Object Day Berlin: Dalia Grinfeld

“Show us your story!“ – Beginning last year, the Jewish participants in the Object Days project have followed this invitation by recounting their migration stories.

Young woman with colour photographs in her hand

Dalia Grinfeld, born in 1994 in Stuttgart.
Studying political science and Jewish studies in Heidelberg.
Volunteer president of the Jewish Student Union of Germany.
Jewish Museum Berlin, photo: Stephan Pramme

The story of our family is a little complicated, like most Jewish immigration stories. My mother was born in 1966 in Riga. In the early 1970s, her family emigrated to Israel.
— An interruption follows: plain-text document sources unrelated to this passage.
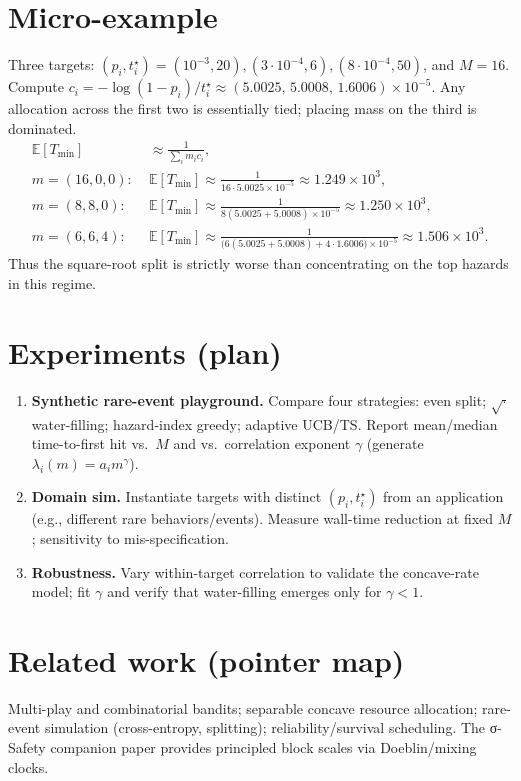 \documentclass[11pt]{article}
\newcommand{\E}{\mathbb{E}}
\newcommand{\1}{\mathbf{1}}
\begin{document}
\section{Micro-example}
Three targets: $(p_i,t_i^\star)=(10^{-3},20),(3\cdot10^{-4},6),(8\cdot10^{-4},50)$, and $M=16$. Compute $c_i = -\log(1-p_i)/t_i^\star \approx (5.0025,\,5.0008,\,1.6006)\times 10^{-5}$. Any allocation across the first two is essentially tied; placing mass on the third is dominated.
\begin{align*}
\E[T_{\min}] &\approx \frac{1}{\sum_i m_i c_i},\\
m=(16,0,0):\; &\E[T_{\min}]\approx \frac{1}{16\cdot 5.0025\times 10^{-5}}\approx 1.249\times 10^3,\\
m=(8,8,0):\; &\E[T_{\min}]\approx \frac{1}{8(5.0025+5.0008)\times 10^{-5}}\approx 1.250\times 10^3,\\
m=(6,6,4):\; &\E[T_{\min}]\approx \frac{1}{\big(6(5.0025+5.0008)+4\cdot 1.6006\big)\times 10^{-5}}\approx 1.506\times 10^3.
\end{align*}
Thus the square-root split is strictly worse than concentrating on the top hazards in this regime.

\section{Experiments (plan)}
\begin{enumerate}[leftmargin=*, itemsep=2pt]
\item \textbf{Synthetic rare-event playground.} Compare four strategies: even split; $\sqrt{\cdot}$ water-filling; hazard-index greedy; adaptive UCB/TS. Report mean/median time-to-first hit vs.\ $M$ and vs.\ correlation exponent $\gamma$ (generate $\lambda_i(m)=a_i m^\gamma$).
\item \textbf{Domain sim.} Instantiate targets with distinct $(p_i,t_i^\star)$ from an application (e.g., different rare behaviors/events). Measure wall-time reduction at fixed $M$; sensitivity to mis-specification.
\item \textbf{Robustness.} Vary within-target correlation to validate the concave-rate model; fit $\gamma$ and verify that water-filling emerges only for $\gamma<1$.
\end{enumerate}

\section{Related work (pointer map)}
Multi-play and combinatorial bandits\cite{Anantharam1987,Auer2002,GarivierCappe2011,AgrawalGoyal2012}; separable concave resource allocation\cite{IbarakiKatoh1988,BoydVandenberghe2004}; rare-event simulation (cross-entropy, splitting)\cite{RubinsteinKroese2004,GlassermanHeidelbergerShahabuddin1999}; reliability/survival scheduling\cite{Ross2014}. The σ-Safety companion paper provides principled block scales via Doeblin/mixing clocks\cite{MeynTweedie2009}.
\end{document}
In 1973, my grandparents and my mother moved from there to Berlin.
The two photos I’ve brought along were taken the first year after we immigrated to Berlin. My grandpa had always worked hard. He started working again in Berlin right away so he soon had money to buy a camera. He took the pictures. He was the only person with a camera in the whole neighborhood.
In one of the photos, you can see my mother with her little brother. The other picture shows my grandpa with my mother. The photos were taken where my family was living at the time, in the building where many people from the first wave of immigration from the former Soviet Union were housed. It was a round, white house, and that’s what everyone called it to each other: круглый дом (krugliy dom), in other words, “the round house.”
Ten years later, my grandparents emigrated with her two children to New York, where my mother graduated from high school. After finishing a dentistry degree, she moved to Herzlia in Israel. That’s where she met my father. He’s from Argentina and emigrated to Israel at the same time, also as a dentist. They lived there together for two years and then moved together to Germany. To Stuttgart. I was born in Stuttgart in 1994. When I was two, we moved to Berlin.